Saturday, February 23, 2008

Clinton & Obama & Obama & Clinton & ...

Just a molecule of angst and dread this a.m. You know the feeling. Another day of Obama and Clinton nonsense. Obama still looking for worship and Clinton looking for hope. So weary of this media merry-go-round. Something wrong with people who want to be No.1, but they are the only ones who go for it. It has to be psychological. Obama's father left him at age 2 to be raised by his grandmother and Clinton had a father who always praised her accomplishments but with the caveat that she could "do better." Mitt Romney always had a weird look on his face in front of a crowd. Dogs have it when your scratch their bellies.Clinton seems to soak it up as well. Of course, Obama won't be happy until he is sworn in as No. 1. It's his rite of passage since he did not have a dad to provide it. McCain has his war record, his rite of passage, with a lurking anxiety of some kind about who he is. Everything he utters seems to come from some place in him that feeds him line by line, sort of an inner teleprompter.

So I did not make my bed.
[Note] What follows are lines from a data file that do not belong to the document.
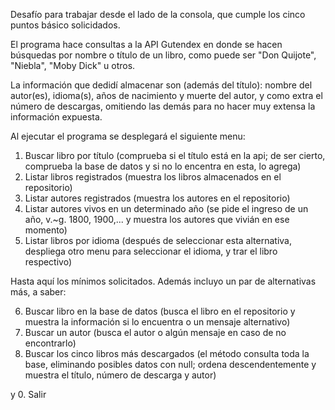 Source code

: Desafío para trabajar desde el lado de la consola, que cumple los cinco puntos básico solicidados.

El programa hace consultas a la API Gutendex en donde se hacen búsquedas por nombre o título de un libro, como puede ser "Don Quijote", "Niebla", "Moby Dick" u otros.

La información que dedidí almacenar son (además del título): nombre del autor(es), idioma(s), años de nacimiento y muerte del autor, y como extra el número de descargas, omitiendo las demás para no hacer muy extensa la información expuesta.

Al ejecutar el programa se desplegará el siguiente menu:

1. Buscar libro por título (comprueba si el título está en la api; de ser cierto, comprueba la base de datos y si no lo encentra en esta, lo agrega)
2. Listar libros registrados (muestra los libros almacenados en el repositorio)
3. Listar autores registrados (muestra los autores en el repositorio)
4. Listar autores vivos en un determinado año (se pide el ingreso de un año, v.~g. 1800, 1900,... y muestra los autores que vivián en ese momento)
5. Listar libros por idioma (después de seleccionar esta alternativa, despliega otro menu para seleccionar el idioma, y trar el libro respectivo)

Hasta aquí los mínimos solicitados. Además incluyo un par de alternativas más, a saber:

6. Buscar libro en la base de datos (busca el libro en el repositorio y muestra la información si lo encuentra o un mensaje alternativo)
7. Buscar un autor (busca el autor o algún mensaje en caso de no encontrarlo)
8. Buscar los cinco libros más descargados (el método consulta toda la base, eliminando posibles datos con null; ordena descendentemente y muestra el título, número de descarga y autor)

y 0. Salir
I did not bath. I did shave and brush my teeth. Rushed out to Panera for coffee and a walnut and carrot cake muffin. Brought Obama and Clinton with me in Newsweek. Why? I want them to go away. I keep thinking that they will if I pay enough attention to them. The usual alone people talking to their cell phones. Making up the conversation to look connected. A 30ish woman in black from head to foot nodding her leg and sitting sideways on her chair while she looked out the window. She wanted to look like she was waiting for someone. I had Newsweek, Obama and Hilary. Nearby couples with a husband on his cell phone. "Let's go out to breakfast dear?" 'k, she says. He talks to his buddies on the cell phone. She is alone also. All the lonely people. Obama, Hilary, me, and the others. Who are we living alone and together.

Later I went to Borders. I was looking for a book about how the electroninc media is changing familiar life. The life we have lived up to this moment. The life of our bodies. The life of our mind.
Our lives. I am wondering if we are being pulled into another life where we are something like an old fashioned switchboard and cell phones, laptops, ipods, blackberries, earphones, email, wi-fi, and other things on there way are usiing us to their own ends or commerces ends, maybe government ends, and who knows the New Nerds crowd aware of our every move and thought. I found a couple of books. No paper or pen to write them down to check Amazon.com later. What did I have? A tiny keychain digital recorder with a minutes worth of recording time. I said the titles and then rushed back to Panera to use their wi-fi service to check Amazon.com. I was looking for a book to tell me what I already knew and did not know I knew .....and maybe still don't. Scary!